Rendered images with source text
_ _ _ _ _

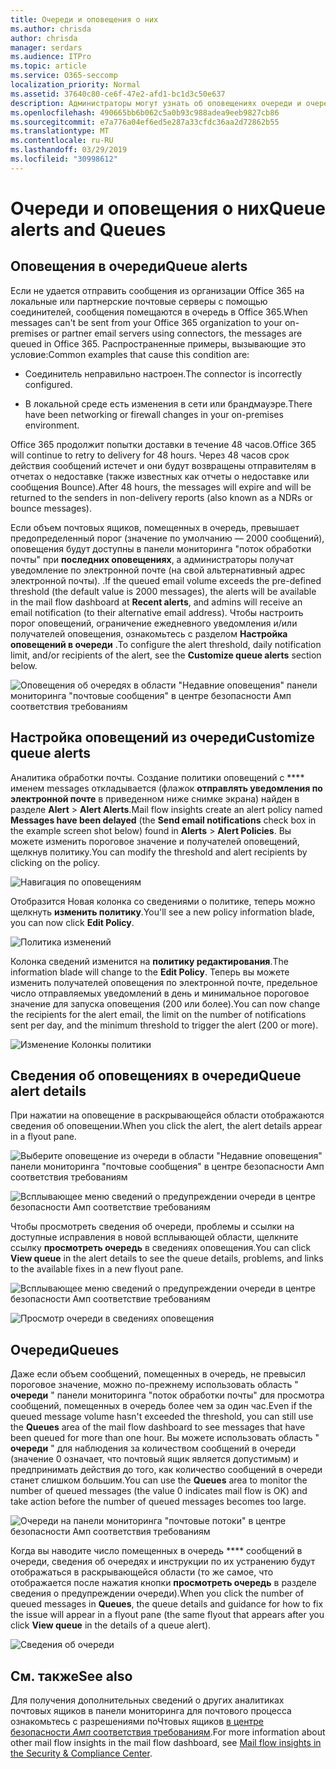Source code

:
 ```yaml
---
title: Очереди и оповещения о них
ms.author: chrisda
author: chrisda
manager: serdars
ms.audience: ITPro
ms.topic: article
ms.service: O365-seccomp
localization_priority: Normal
ms.assetid: 37640c80-ce6f-47e2-afd1-bc1d3c50e637
description: Администраторы могут узнать об оповещениях очереди и очередях в панели мониторинга "почтовый ящик" в центре безопасности _Амп_ соответствия требованиям.
ms.openlocfilehash: 490665bb6b062c5a0b93c988adea9eeb9827cb86
ms.sourcegitcommit: e7a776a04ef6ed5e287a33cfdc36aa2d72862b55
ms.translationtype: MT
ms.contentlocale: ru-RU
ms.lasthandoff: 03/29/2019
ms.locfileid: "30998612"
---
```

# <a name="queue-alerts-and-queues"></a><span data-ttu-id="f12a3-103">Очереди и оповещения о них</span><span class="sxs-lookup"><span data-stu-id="f12a3-103">Queue alerts and Queues</span></span>

## <a name="queue-alerts"></a><span data-ttu-id="f12a3-104">Оповещения в очереди</span><span class="sxs-lookup"><span data-stu-id="f12a3-104">Queue alerts</span></span>

<span data-ttu-id="f12a3-105">Если не удается отправить сообщения из организации Office 365 на локальные или партнерские почтовые серверы с помощью соединителей, сообщения помещаются в очередь в Office 365.</span><span class="sxs-lookup"><span data-stu-id="f12a3-105">When messages can't be sent from your Office 365 organization to your on-premises or partner email servers using connectors, the messages are queued in Office 365.</span></span> <span data-ttu-id="f12a3-106">Распространенные примеры, вызывающие это условие:</span><span class="sxs-lookup"><span data-stu-id="f12a3-106">Common examples that cause this condition are:</span></span>

- <span data-ttu-id="f12a3-107">Соединитель неправильно настроен.</span><span class="sxs-lookup"><span data-stu-id="f12a3-107">The connector is incorrectly configured.</span></span>

- <span data-ttu-id="f12a3-108">В локальной среде есть изменения в сети или брандмауэре.</span><span class="sxs-lookup"><span data-stu-id="f12a3-108">There have been networking or firewall changes in your on-premises environment.</span></span>

<span data-ttu-id="f12a3-109">Office 365 продолжит попытки доставки в течение 48 часов.</span><span class="sxs-lookup"><span data-stu-id="f12a3-109">Office 365 will continue to retry to delivery for 48 hours.</span></span> <span data-ttu-id="f12a3-110">Через 48 часов срок действия сообщений истечет и они будут возвращены отправителям в отчетах о недоставке (также известных как отчеты о недоставке или сообщения Bounce).</span><span class="sxs-lookup"><span data-stu-id="f12a3-110">After 48 hours, the messages will expire and will be returned to the senders in non-delivery reports (also known as a NDRs or bounce messages).</span></span>

<span data-ttu-id="f12a3-111">Если объем почтовых ящиков, помещенных в очередь, превышает предопределенный порог (значение по умолчанию — 2000 сообщений), оповещения будут доступны в панели мониторинга "поток обработки почты" при **последних оповещениях**, а администраторы получат уведомление по электронной почте (на свой альтернативный адрес электронной почты). .</span><span class="sxs-lookup"><span data-stu-id="f12a3-111">If the queued email volume exceeds the pre-defined threshold (the default value is 2000 messages), the alerts will be available in the mail flow dashboard at **Recent alerts**, and admins will receive an email notification (to their alternative email address).</span></span> <span data-ttu-id="f12a3-112">Чтобы настроить порог оповещений, ограничение ежедневного уведомления и/или получателей оповещения, ознакомьтесь с разделом **Настройка оповещений в очереди** .</span><span class="sxs-lookup"><span data-stu-id="f12a3-112">To configure the alert threshold, daily notification limit, and/or recipients of the alert, see the **Customize queue alerts** section below.</span></span>

![Оповещения об очередях в области "Недавние оповещения" панели мониторинга "почтовые сообщения" в центре безопасности _Амп_ соответствия требованиям](media/5fc4a51c-6118-4270-960b-c6b176ef94ae.png)

## <a name="customize-queue-alerts"></a><span data-ttu-id="f12a3-114">Настройка оповещений из очереди</span><span class="sxs-lookup"><span data-stu-id="f12a3-114">Customize queue alerts</span></span>

<span data-ttu-id="f12a3-115">Аналитика обработки почты. Создание политики оповещений с \*\*\*\* именем messages откладывается (флажок **отправлять уведомления по электронной почте** в приведенном ниже снимке экрана) найден в разделе **Alert** \> **Alert Alerts**.</span><span class="sxs-lookup"><span data-stu-id="f12a3-115">Mail flow insights create an alert policy named **Messages have been delayed** (the **Send email notifications** check box in the example screen shot below) found in **Alerts** \> **Alert Policies**.</span></span> <span data-ttu-id="f12a3-116">Вы можете изменить пороговое значение и получателей оповещений, щелкнув политику.</span><span class="sxs-lookup"><span data-stu-id="f12a3-116">You can modify the threshold and alert recipients by clicking on the policy.</span></span>

![Навигация по оповещениям](media/efb95976-9e0b-484e-a2fd-093c5bc7a40f.png)

<span data-ttu-id="f12a3-118">Отобразится Новая колонка со сведениями о политике, теперь можно щелкнуть **изменить политику**.</span><span class="sxs-lookup"><span data-stu-id="f12a3-118">You'll see a new policy information blade, you can now click **Edit Policy**.</span></span>

![Политика изменений ](media/ed2aceae-3ee2-4849-a17e-87915987a7dd.png)

<span data-ttu-id="f12a3-120">Колонка сведений изменится на **политику редактирования**.</span><span class="sxs-lookup"><span data-stu-id="f12a3-120">The information blade will change to the **Edit Policy**.</span></span> <span data-ttu-id="f12a3-121">Теперь вы можете изменить получателей оповещения по электронной почте, предельное число отправляемых уведомлений в день и минимальное пороговое значение для запуска оповещения (200 или более).</span><span class="sxs-lookup"><span data-stu-id="f12a3-121">You can now change the recipients for the alert email, the limit on the number of notifications sent per day, and the minimum threshold to trigger the alert (200 or more).</span></span>

![Изменение Колонкы политики](media/c657cc74-7867-474c-b2c9-dc478449f990.png)

## <a name="queue-alert-details"></a><span data-ttu-id="f12a3-123">Сведения об оповещениях в очереди</span><span class="sxs-lookup"><span data-stu-id="f12a3-123">Queue alert details</span></span>

<span data-ttu-id="f12a3-124">При нажатии на оповещение в раскрывающейся области отображаются сведения об оповещении.</span><span class="sxs-lookup"><span data-stu-id="f12a3-124">When you click the alert, the alert details appear in a flyout pane.</span></span>

![Выберите оповещение из очереди в области "Недавние оповещения" панели мониторинга "почтовые сообщения" в центре безопасности _Амп_ соответствия требованиям](media/1f6b0e96-5b2c-41ef-9684-9d813b3fabe6.png)

![Всплывающее меню сведений о предупреждении очереди в центре безопасности _Амп_ соответствие требованиям](media/105c8fff-912f-4763-8806-2740ebdecd4b.png)

<span data-ttu-id="f12a3-127">Чтобы просмотреть сведения об очереди, проблемы и ссылки на доступные исправления в новой всплывающей области, щелкните ссылку **просмотреть очередь** в сведениях оповещения.</span><span class="sxs-lookup"><span data-stu-id="f12a3-127">You can click **View queue** in the alert details to see the queue details, problems, and links to the available fixes in a new flyout pane.</span></span>

![Всплывающее меню сведений о предупреждении очереди в центре безопасности _Амп_ соответствие требованиям](media/8ff60955-55ef-4f32-a966-85e02cb608d1.png)

![Просмотр очереди в сведениях оповещения](media/4eb088fe-5dd9-4bf4-b959-c1bb2545c515.png)

## <a name="queues"></a><span data-ttu-id="f12a3-130">Очереди</span><span class="sxs-lookup"><span data-stu-id="f12a3-130">Queues</span></span>

<span data-ttu-id="f12a3-131">Даже если объем сообщений, помещенных в очередь, не превысил пороговое значение, можно по-прежнему использовать область " **очереди** " панели мониторинга "поток обработки почты" для просмотра сообщений, помещенных в очередь более чем за один час.</span><span class="sxs-lookup"><span data-stu-id="f12a3-131">Even if the queued message volume hasn't exceeded the threshold, you can still use the **Queues** area of the mail flow dashboard to see messages that have been queued for more than one hour.</span></span> <span data-ttu-id="f12a3-132">Вы можете использовать область " **очереди** " для наблюдения за количеством сообщений в очереди (значение 0 означает, что почтовый ящик является допустимым) и предпринимать действия до того, как количество сообщений в очереди станет слишком большим.</span><span class="sxs-lookup"><span data-stu-id="f12a3-132">You can use the **Queues** area to monitor the number of queued messages (the value 0 indicates mail flow is OK) and take action before the number of queued messages becomes too large.</span></span>

![Очереди на панели мониторинга "почтовые потоки" в центре безопасности _Амп_ соответствия требованиям](media/0ef6e2ef-dd22-4363-9d4a-b20a00babc9f.png)

<span data-ttu-id="f12a3-134">Когда вы наводите число помещенных в очередь \*\*\*\* сообщений в очереди, сведения об очередях и инструкции по их устранению будут отображаться в раскрывающейся области (то же самое, что отображается после нажатия кнопки **просмотреть очередь** в разделе сведения о предупреждении очереди).</span><span class="sxs-lookup"><span data-stu-id="f12a3-134">When you click the number of queued messages in **Queues**, the queue details and guidance for how to fix the issue will appear in a flyout pane (the same flyout that appears after you click **View queue** in the details of a queue alert).</span></span>

![Сведения об очереди](media/4eb088fe-5dd9-4bf4-b959-c1bb2545c515.png)

## <a name="see-also"></a><span data-ttu-id="f12a3-136">См. также</span><span class="sxs-lookup"><span data-stu-id="f12a3-136">See also</span></span>

<span data-ttu-id="f12a3-137">Для получения дополнительных сведений о других аналитиках почтовых ящиков в панели мониторинга для почтового процесса ознакомьтесь с разрешениями поЧтовых ящиков [в центре безопасности _Амп_ соответствия требованиям](mail-flow-insights.md).</span><span class="sxs-lookup"><span data-stu-id="f12a3-137">For more information about other mail flow insights in the mail flow dashboard, see [Mail flow insights in the Security & Compliance Center](mail-flow-insights.md).</span></span>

_ _ _ _ _

The answer is each line from the entries above in which the word "оповещение" occurs.

<span data-ttu-id="f12a3-124">При нажатии на оповещение в раскрывающейся области отображаются сведения об оповещении.</span><span class="sxs-lookup"><span data-stu-id="f12a3-124">When you click the alert, the alert details appear in a flyout pane.</span></span>
![Выберите оповещение из очереди в области "Недавние оповещения" панели мониторинга "почтовые сообщения" в центре безопасности _Амп_ соответствия требованиям](media/1f6b0e96-5b2c-41ef-9684-9d813b3fabe6.png)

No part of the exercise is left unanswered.